Guai a considerare la sentenza di ieri come un documento che apre un insanabile conflitto, che nega l’identità europea, che è "sintomo di una dittatura del relativismo", addirittura "un colpo mortale all´Europa dei valori e dei diritti". Soprattutto da chi ha responsabilità di governo sarebbe lecito attendersi un linguaggio più sorvegliato. Non vorrei che, abbandonandosi a queste invettive e parlando di una "corte europea ideologizzata", si volesse trasferire in Europa lo stereotipo devastante dei giudici "rossi", che tanti guai sta procurando al nostro paese.
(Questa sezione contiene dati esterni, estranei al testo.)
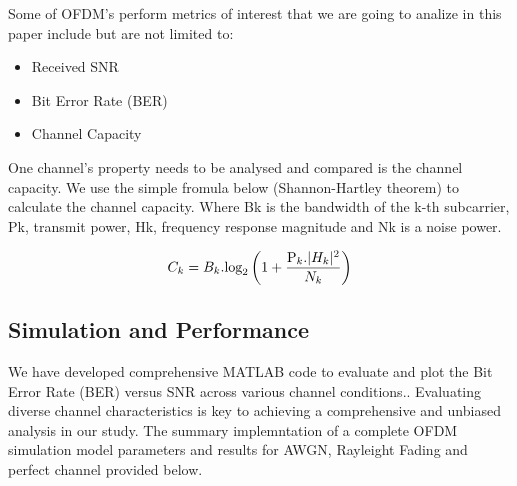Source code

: \documentclass[conference]{IEEEtran}
\begin{document}
Some of OFDM's perform metrics of interest that we are going to analize in this paper include but are not limited to:

\begin{itemize}
\item Received SNR
\item Bit Error Rate (BER)
\item Channel Capacity
\end{itemize}

One channel's property needs to be analysed and compared is the channel capacity. We use the simple fromula below (Shannon-Hartley theorem) to calculate the channel capacity. 
Where Bk is the bandwidth of the k-th subcarrier, Pk, transmit power, Hk, frequency response magnitude and Nk is a noise power.   
	

			\begin{equation}
			C_{k} = B_{k}.\text{log}_2\left(1 +\frac{ \text P_{k}.|H_{k}|^2}{N_{k}}\right)
	    		\label{eq:ofdm_capacity}
	    		\end{equation}

\subsection {Simulation and Performance}
      
      We have developed comprehensive MATLAB code to evaluate and plot the Bit Error Rate (BER) versus SNR across various channel conditions.. Evaluating diverse channel characteristics is key to achieving a comprehensive and unbiased analysis in our study. The summary implemntation of a complete OFDM simulation model parameters and results for AWGN, Rayleight Fading and perfect channel provided below. 
      
\end{document}
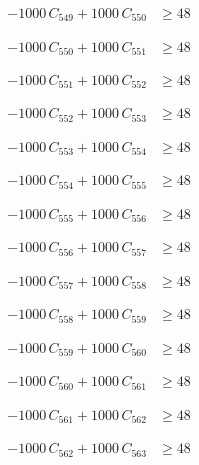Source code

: \documentclass[a4paper,11pt]{article}
\begin{document}
\begin{align}
-1000\,C_{549} + 1000\,C_{550} &\geq 48 \nonumber
\end{align}

\begin{align}
-1000\,C_{550} + 1000\,C_{551} &\geq 48 \nonumber
\end{align}

\begin{align}
-1000\,C_{551} + 1000\,C_{552} &\geq 48 \nonumber
\end{align}

\begin{align}
-1000\,C_{552} + 1000\,C_{553} &\geq 48 \nonumber
\end{align}

\begin{align}
-1000\,C_{553} + 1000\,C_{554} &\geq 48 \nonumber
\end{align}

\begin{align}
-1000\,C_{554} + 1000\,C_{555} &\geq 48 \nonumber
\end{align}

\begin{align}
-1000\,C_{555} + 1000\,C_{556} &\geq 48 \nonumber
\end{align}

\begin{align}
-1000\,C_{556} + 1000\,C_{557} &\geq 48 \nonumber
\end{align}

\begin{align}
-1000\,C_{557} + 1000\,C_{558} &\geq 48 \nonumber
\end{align}

\begin{align}
-1000\,C_{558} + 1000\,C_{559} &\geq 48 \nonumber
\end{align}

\begin{align}
-1000\,C_{559} + 1000\,C_{560} &\geq 48 \nonumber
\end{align}

\begin{align}
-1000\,C_{560} + 1000\,C_{561} &\geq 48 \nonumber
\end{align}

\begin{align}
-1000\,C_{561} + 1000\,C_{562} &\geq 48 \nonumber
\end{align}

\begin{align}
-1000\,C_{562} + 1000\,C_{563} &\geq 48 \nonumber
\end{align}
\end{document}
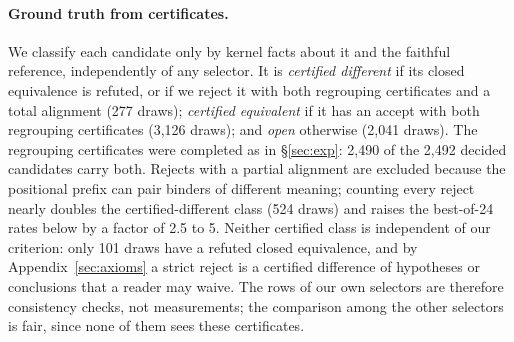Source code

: \documentclass[10pt]{article}
\theoremstyle{definition}
\begin{document}
\paragraph{Ground truth from certificates.} We classify each candidate only by kernel facts
about it and the faithful reference, independently of any selector. It is \emph{certified
different} if its closed equivalence is refuted, or if we reject it with both regrouping
certificates and a total alignment (277 draws); \emph{certified equivalent} if it has an
accept with both regrouping certificates (3,126 draws); and \emph{open} otherwise (2,041 draws).
The regrouping certificates were completed as in \S\ref{sec:exp}: 2,490 of the 2,492 decided
candidates carry both. Rejects with a partial alignment are excluded because the positional prefix
can pair binders of different meaning; counting every reject nearly doubles the certified-different
class (524 draws) and raises the best-of-24 rates below by a factor of 2.5 to 5. Neither certified class is independent of our criterion:
only 101 draws have a refuted closed equivalence, and by Appendix~\ref{sec:axioms} a strict
reject is a certified difference of hypotheses or conclusions that a reader may waive. The rows
of our own selectors are therefore consistency checks, not measurements; the comparison among
the other selectors is fair, since none of them sees these certificates.
\end{document}
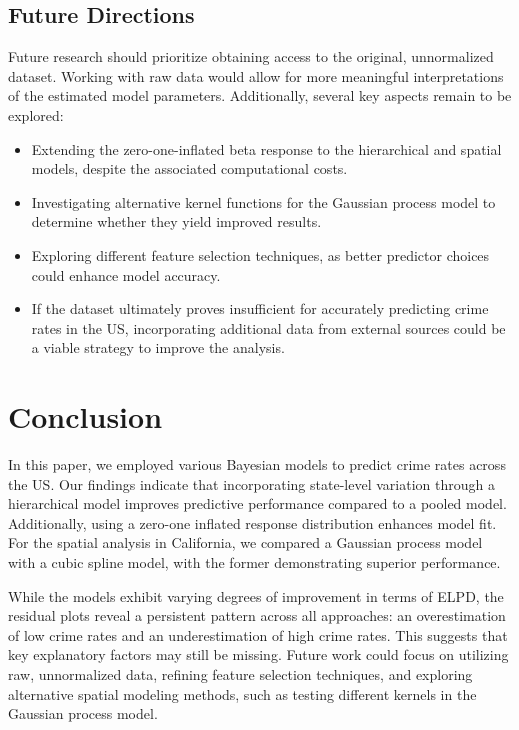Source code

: \documentclass[12pt]{article}
\begin{document}
\subsection{Future Directions}  
Future research should prioritize obtaining access to the original, unnormalized dataset. Working with raw data would allow for more meaningful interpretations of the estimated model parameters. Additionally, several key aspects remain to be explored:  

\begin{itemize}
    \item Extending the zero-one-inflated beta response to the hierarchical and spatial models, despite the associated computational costs.
    \item Investigating alternative kernel functions for the Gaussian process model to determine whether they yield improved results.
    \item Exploring different feature selection techniques, as better predictor choices could enhance model accuracy.
    \item If the dataset ultimately proves insufficient for accurately predicting crime rates in the US, incorporating additional data from external sources could be a viable strategy to improve the analysis.
\end{itemize}

\section{Conclusion}

In this paper, we employed various Bayesian models to predict crime rates across the US. Our findings indicate that incorporating state-level variation through a hierarchical model improves predictive performance compared to a pooled model. Additionally, using a zero-one inflated response distribution enhances model fit. For the spatial analysis in California, we compared a Gaussian process model with a cubic spline model, with the former demonstrating superior performance.

While the models exhibit varying degrees of improvement in terms of ELPD, the residual plots reveal a persistent pattern across all approaches: an overestimation of low crime rates and an underestimation of high crime rates. This suggests that key explanatory factors may still be missing. Future work could focus on utilizing raw, unnormalized data, refining feature selection techniques, and exploring alternative spatial modeling methods, such as testing different kernels in the Gaussian process model.
\end{document}
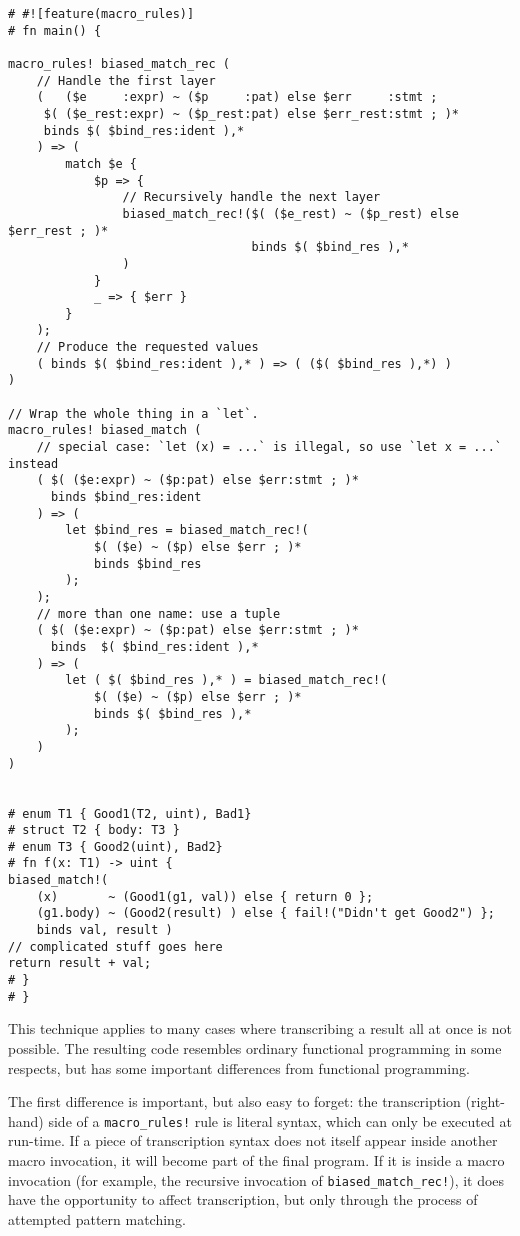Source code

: \documentclass[]{article}
\begin{document}
\begin{verbatim}
# #![feature(macro_rules)]
# fn main() {

macro_rules! biased_match_rec (
    // Handle the first layer
    (   ($e     :expr) ~ ($p     :pat) else $err     :stmt ;
     $( ($e_rest:expr) ~ ($p_rest:pat) else $err_rest:stmt ; )*
     binds $( $bind_res:ident ),*
    ) => (
        match $e {
            $p => {
                // Recursively handle the next layer
                biased_match_rec!($( ($e_rest) ~ ($p_rest) else $err_rest ; )*
                                  binds $( $bind_res ),*
                )
            }
            _ => { $err }
        }
    );
    // Produce the requested values
    ( binds $( $bind_res:ident ),* ) => ( ($( $bind_res ),*) )
)

// Wrap the whole thing in a `let`.
macro_rules! biased_match (
    // special case: `let (x) = ...` is illegal, so use `let x = ...` instead
    ( $( ($e:expr) ~ ($p:pat) else $err:stmt ; )*
      binds $bind_res:ident
    ) => (
        let $bind_res = biased_match_rec!(
            $( ($e) ~ ($p) else $err ; )*
            binds $bind_res
        );
    );
    // more than one name: use a tuple
    ( $( ($e:expr) ~ ($p:pat) else $err:stmt ; )*
      binds  $( $bind_res:ident ),*
    ) => (
        let ( $( $bind_res ),* ) = biased_match_rec!(
            $( ($e) ~ ($p) else $err ; )*
            binds $( $bind_res ),*
        );
    )
)


# enum T1 { Good1(T2, uint), Bad1}
# struct T2 { body: T3 }
# enum T3 { Good2(uint), Bad2}
# fn f(x: T1) -> uint {
biased_match!(
    (x)       ~ (Good1(g1, val)) else { return 0 };
    (g1.body) ~ (Good2(result) ) else { fail!("Didn't get Good2") };
    binds val, result )
// complicated stuff goes here
return result + val;
# }
# }
\end{verbatim}

This technique applies to many cases where transcribing a result all at
once is not possible. The resulting code resembles ordinary functional
programming in some respects, but has some important differences from
functional programming.

The first difference is important, but also easy to forget: the
transcription (right-hand) side of a \texttt{macro\_rules!} rule is
literal syntax, which can only be executed at run-time. If a piece of
transcription syntax does not itself appear inside another macro
invocation, it will become part of the final program. If it is inside a
macro invocation (for example, the recursive invocation of
\texttt{biased\_match\_rec!}), it does have the opportunity to affect
transcription, but only through the process of attempted pattern
matching.
\end{document}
Allo stesso modo sarebbe sbagliato se il fronte "laicista" cavalcasse il pronunciamento per rilanciare una battaglia anti-cristiana.

Mantenendo lucidità di giudizio, si dovrebbe piuttosto concludere che la sentenza della Corte europea vuole sottrarre il crocifisso a ogni contesa. In questo è la sua superiore laicità. Viviamo tempi in cui la difesa della libertà religiosa non può essere disgiunta dal rispetto del pluralismo, da una riflessione più profonda sulla convivenza tra diversi. L’ossessione identitaria, manifestata anche in questa occasione e che percorre pericolosamente i territori dell’Unione europea, era lontanissima dai pensieri e dalla consapevolezza che ispirarono i padri fondatori dell’Europa, tra i quali i cattolici Alcide De Gasperi e Konrad Adenauer, che proprio quando si scrisse la Convenzione sui diritti dell’uomo nel 1950, quella sulla quale è fondata la sentenza di ieri, mai cedettero alla tentazione di ancorarla a "radici cristiane", che avrebbero introdotto un elemento di divisione nel momento in cui si voleva unificare l’Europa, anche intorno all’eguale diritto di tutti e di ciascuno. Dobbiamo rimpiangere quella lungimiranza?

Questa sentenza ci porta verso un’Europa più ricca, verso un’Italia in cui si rafforzano le condizioni della convivenza tra diversi, dove acquista pienezza quel diritto all’educazione dei genitori che i cattolici rivendicano, ma che deve valere per tutti. Libera anche il mondo cattolico da argomentazioni strumentali che, pur di salvare quella presenza sui muri delle scuole, riducevano il simbolo drammatico della morte di Cristo a una icona culturale, ad una mediocre concessione compromissoria ai partiti d’ispirazione cristiana (così è scritto nella memoria presentata a Strasburgo della nostra Avvocatura dello Stato). L’Europa ci guarda e, con il voto unanime dei suoi giudici, ci aiuta.